Rangan notes that the work on which Pi-Radio was constructed has been revealed earlier this yr each on the extra foundational points of constructing networks within the FR3 band in addition to the particular implementation of Pi-Radio’s distinctive, frequency-hopping analysis platform for future wi-fi networks. (Both papers have been revealed in IEEE journals.)

“If you have frequency hopping, that means you can get systems that are resilient to blockage,” Rangan says. “But even, potentially, if it was attacked or compromised in any other way, this could actually open up a new type of dimension that we typically haven’t had in the cellular infrastructure.” The frequency-hopping that FR3 requires for wi-fi communications, in different phrases, may introduce a layer of hack-proofing that may probably strengthen the general community.

Complement, Not Replacement

The Pi-Radio crewstresses, nevertheless, that FR3 wouldn’t supplant or supersede different new segments of wi-fi spectrum. There are, as an example, millimeter wave 5G deployments already underway at present that may little question broaden in scope and efficiency into the 6G future.
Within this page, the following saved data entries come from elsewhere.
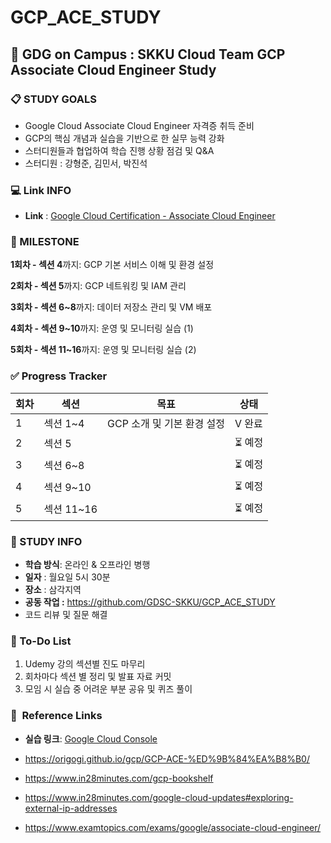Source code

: # GCP_ACE_STUDY

## **🌟 GDG on Campus : SKKU Cloud Team GCP Associate Cloud Engineer Study**

### **📋 STUDY GOALS**

- Google Cloud Associate Cloud Engineer 자격증 취득 준비
- GCP의 핵심 개념과 실습을 기반으로 한 실무 능력 강화
- 스터디원들과 협업하여 학습 진행 상황 점검 및 Q&A
- 스터디원 : 강형준, 김민서, 박진석

### **💻 Link INFO**

- **Link** : [Google Cloud Certification - Associate Cloud Engineer](https://www.udemy.com/course/google-cloud-certification-associate-cloud-engineer/?kw=google+cloud&src=sac&couponCode=KEEPLEARNING)

### **📆 MILESTONE**

**1회차 - 섹션 4**까지: GCP 기본 서비스 이해 및 환경 설정

**2회차 - 섹션 5**까지: GCP 네트워킹 및 IAM 관리

**3회차 - 섹션 6~8**까지: 데이터 저장소 관리 및 VM 배포

**4회차 - 섹션 9~10**까지: 운영 및 모니터링 실습 (1)

**5회차 - 섹션 11~16**까지: 운영 및 모니터링 실습 (2)

### **✅ Progress Tracker**

| 회차 | **섹션**   | **목표**                   | **상태** |
| ---- | ---------- | -------------------------- | -------- |
| 1    | 섹션 1~4   | GCP 소개 및 기본 환경 설정 | V 완료   |
| 2    | 섹션 5     |                            | ⏳ 예정  |
| 3    | 섹션 6~8   |                            | ⏳ 예정  |
| 4    | 섹션 9~10  |                            | ⏳ 예정  |
| 5    | 섹션 11~16 |                            | ⏳ 예정  |

### **🤝 STUDY INFO**

- **학습 방식**: 온라인 & 오프라인 병행
- **일자** : 월요일 5시 30분
- **장소** : 삼각지역
- **공동 작업 :** https://github.com/GDSC-SKKU/GCP_ACE_STUDY
- 코드 리뷰 및 질문 해결

### **🎯 To-Do List**

1. Udemy 강의 섹션별 진도 마무리
2. 회차마다 섹션 별 정리 및 발표 자료 커밋
3. 모임 시 실습 중 어려운 부분 공유 및 퀴즈 풀이

### **📌  Reference Links**

- **실습 링크**: [Google Cloud Console](https://console.cloud.google.com/)
- https://origogi.github.io/gcp/GCP-ACE-%ED%9B%84%EA%B8%B0/

- https://www.in28minutes.com/gcp-bookshelf
- https://www.in28minutes.com/google-cloud-updates#exploring-external-ip-addresses
- https://www.examtopics.com/exams/google/associate-cloud-engineer/
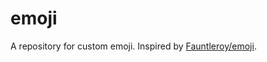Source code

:# emoji
A repository for custom emoji. Inspired by [Fauntleroy/emoji](https://github.com/Fauntleroy/emoji).
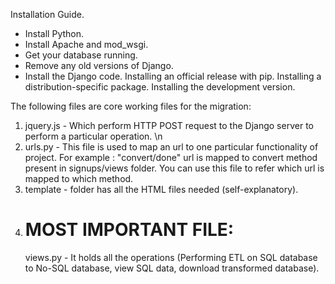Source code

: Installation Guide.

- Install Python.
- Install Apache and mod_wsgi.
- Get your database running.
- Remove any old versions of Django.
- Install the Django code. Installing an official release with pip. Installing a distribution-specific package. Installing the development version.

The following files are core working files for the migration:

1)  jquery.js - Which perform HTTP POST request to the Django server to perform a particular operation. \n
2)  urls.py - This file is used to map an url to one particular functionality of project. 
    For example : "convert/done" url is mapped to convert method present in signups/views folder.
    You can use this file to refer which url is mapped to which method.
3)  template - folder has all the HTML files needed (self-explanatory).
4)  # MOST IMPORTANT FILE:
    views.py -  It holds all the operations (Performing ETL on SQL database to No-SQL database, view SQL data, download transformed database).
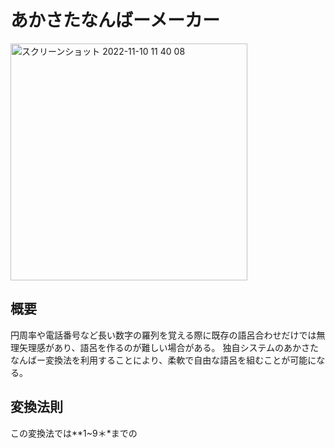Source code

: # あかさたなんばーメーカー


<img width="379" alt="スクリーンショット 2022-11-10 11 40 08" src="https://user-images.githubusercontent.com/66878750/200988246-b0d3c96a-3ec8-433f-9c6c-1de4fd85a575.png">

## 概要

円周率や電話番号など長い数字の羅列を覚える際に既存の語呂合わせだけでは無理矢理感があり、語呂を作るのが難しい場合がある。
独自システムのあかさたなんばー変換法を利用することにより、柔軟で自由な語呂を組むことが可能になる。

## 変換法則

この変換法では**1~9＊*までの
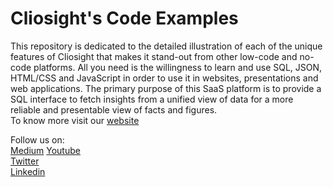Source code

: # Cliosight's Code Examples
This repository is dedicated to the detailed illustration of each of the unique features of Cliosight that makes it stand-out from other low-code and no-code platforms. All you need is the willingness to learn and use SQL, JSON, HTML/CSS and JavaScript in order to use it in websites, presentations and web applications. The primary purpose of this SaaS platform is to provide a SQL interface to fetch insights from a unified view of data for a more reliable and presentable view of facts and figures.  
To know more visit our [website](https://cliosight.com)

Follow us on:  
[Medium](https://medium.com/@cliosight) 
[Youtube](https://youtube.com)   
[Twitter](https://twitter.com/@cliosight4data)    
[Linkedin](https://linkedin.com/company/14571342)


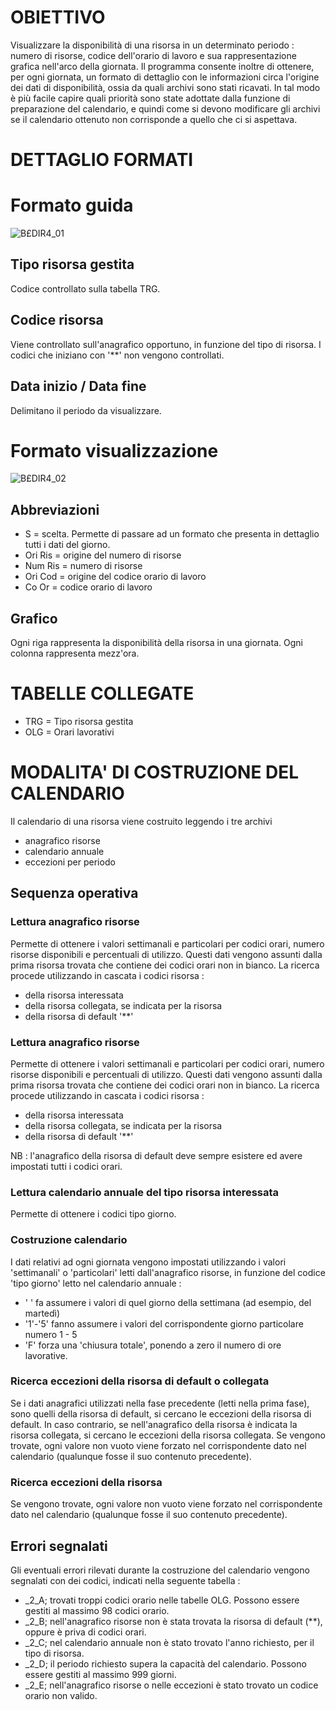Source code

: # OBIETTIVO
Visualizzare la disponibilità di una risorsa in un determinato periodo :  numero di risorse, codice dell'orario di lavoro e sua rappresentazione grafica nell'arco della giornata.
Il programma consente inoltre di ottenere, per ogni giornata, un formato di dettaglio con le informazioni circa l'origine dei dati di disponibilità, ossia da quali archivi sono stati ricavati.
In tal modo è più facile capire quali priorità sono state adottate dalla funzione di preparazione del calendario, e quindi come si devono modificare gli archivi se il calendario ottenuto non corrisponde a quello che ci si aspettava.
# DETTAGLIO FORMATI
# Formato guida

![B£DIR4_01](http://localhost:3000/immagini/MBDOC_OGG-P_B£DIR4/BXDIR4_01.png)
## Tipo risorsa gestita
Codice controllato sulla tabella TRG.
## Codice risorsa
Viene controllato sull'anagrafico opportuno, in funzione del tipo di risorsa. I codici che iniziano con '\*\*' non vengono controllati.
## Data inizio / Data fine
Delimitano il periodo da visualizzare.
# Formato visualizzazione

![B£DIR4_02](http://localhost:3000/immagini/MBDOC_OGG-P_B£DIR4/BXDIR4_02.png)
## Abbreviazioni

- S = scelta. Permette di passare ad un formato che presenta in dettaglio tutti i dati del giorno.
- Ori Ris = origine del numero di risorse
- Num Ris = numero di risorse
- Ori Cod = origine del codice orario di lavoro
- Co Or = codice orario di lavoro


## Grafico
Ogni riga rappresenta la disponibilità della risorsa in una giornata. Ogni colonna rappresenta mezz'ora.
# TABELLE COLLEGATE

- TRG  =    Tipo risorsa gestita
- OLG  =    Orari lavorativi

# MODALITA' DI COSTRUZIONE DEL CALENDARIO
Il calendario di una risorsa viene costruito leggendo i tre archivi

- anagrafico risorse
- calendario annuale
- eccezioni per periodo


## Sequenza operativa
### Lettura anagrafico risorse
Permette di ottenere i valori settimanali e particolari per codici orari, numero risorse disponibili e percentuali di utilizzo. Questi dati vengono assunti dalla prima risorsa trovata che contiene dei codici orari non in bianco. La ricerca procede utilizzando in cascata i codici risorsa : 

- della risorsa interessata
- della risorsa collegata, se indicata per la risorsa
- della risorsa di default '\*\*'

### Lettura anagrafico risorse
Permette di ottenere i valori settimanali e particolari per codici orari, numero risorse disponibili e percentuali di utilizzo. Questi dati vengono assunti dalla prima risorsa trovata che contiene dei codici orari non in bianco. La ricerca procede utilizzando in cascata i codici risorsa : 

- della risorsa interessata
- della risorsa collegata, se indicata per la risorsa
- della risorsa di default '\*\*'

NB :  l'anagrafico della risorsa di default deve sempre esistere ed avere impostati tutti i codici orari.

### Lettura calendario annuale del tipo risorsa interessata
Permette di ottenere i codici tipo giorno.
### Costruzione calendario
I dati relativi ad ogni giornata vengono impostati utilizzando i valori 'settimanali' o 'particolari' letti dall'anagrafico risorse, in funzione del codice 'tipo giorno' letto nel calendario annuale : 

- ' ' fa assumere i valori di quel giorno della settimana (ad esempio, del martedì)
- '1'-'5' fanno assumere i valori del corrispondente giorno particolare numero 1 - 5
- 'F' forza una 'chiusura totale', ponendo a zero il numero di ore lavorative.


### Ricerca eccezioni della risorsa di default o collegata
Se i dati anagrafici utilizzati nella fase precedente (letti nella prima fase), sono quelli della risorsa di default, si cercano le eccezioni della risorsa di default. In caso contrario, se nell'anagrafico della risorsa è indicata la risorsa collegata, si cercano le eccezioni della risorsa collegata.
Se vengono trovate, ogni valore non vuoto viene forzato nel corrispondente dato nel calendario (qualunque fosse il suo contenuto precedente).
### Ricerca eccezioni della risorsa
Se vengono trovate, ogni valore non vuoto viene forzato nel corrispondente dato nel calendario (qualunque fosse il suo contenuto precedente).
## Errori segnalati
Gli eventuali errori rilevati durante la costruzione del calendario vengono segnalati con dei codici, indicati nella seguente tabella : 

 - _2_A; trovati troppi codici orario nelle tabelle OLG. Possono essere gestiti al massimo 98 codici orario.
 - _2_B; nell'anagrafico risorse non è stata trovata la risorsa di default (\*\*), oppure è priva di codici orari.
 - _2_C; nel calendario annuale non è stato trovato l'anno richiesto, per il tipo di risorsa.
 - _2_D; il periodo richiesto supera la capacità del calendario. Possono essere gestiti al massimo 999 giorni.
 - _2_E; nell'anagrafico risorse o nelle eccezioni è stato trovato un codice orario non valido.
That stated, the ways in which FR3 broaden future 5G and 6G spectrum utilization is a wholly unwritten chapter: Whether FR3 as a wi-fi spectrum band fizzles, or takes off, or finds a snug place someplace in between relies upon partially on the way it’s researched and developed now, the Pi-Radio crew says.

“We’re at this tipping point where researchers and academics actually are empowered by the combination of this cutting-edge hardware with open-source software,” Mezzavilla says. “And that will enable the testing of new features for communications in these new frequency bands.” (Mezzavilla credit the National Telecommunications and Information Administration for recognizing the potential of FR3, and for funding the group’s analysis.)

By distinction, millimeter-wave 5G and 6G analysis has so far been bolstered, the crew says, by the presence of a variety of millimeter-wave software-defined radio (SDR) programs and different analysis platforms.

“Companies like Qualcomm, Samsung, Nokia, they actually had excellent millimeter wave development platforms,” Rangan says. “But they were in-house. And the effort it took to build one—an SDR at a university lab—was sort of insurmountable.”

So releasing an affordableopen-source SDR within the FR3 band, Mezzavilla says, may bounce begin an entire new wave of 6G analysis.

“This is just the starting point,” Mezzavilla says. “From now on we’re going to build new features—new reference signals, new radio resource control signals, near-field operations… We’re ready to ship these yellow boxes to other academics around the world to test new features and test them quickly, before 6G is even remotely near us.”

This story was up to date on 7 November 2024 to incorporate element about funding from the National Telecommunications and Information Administration.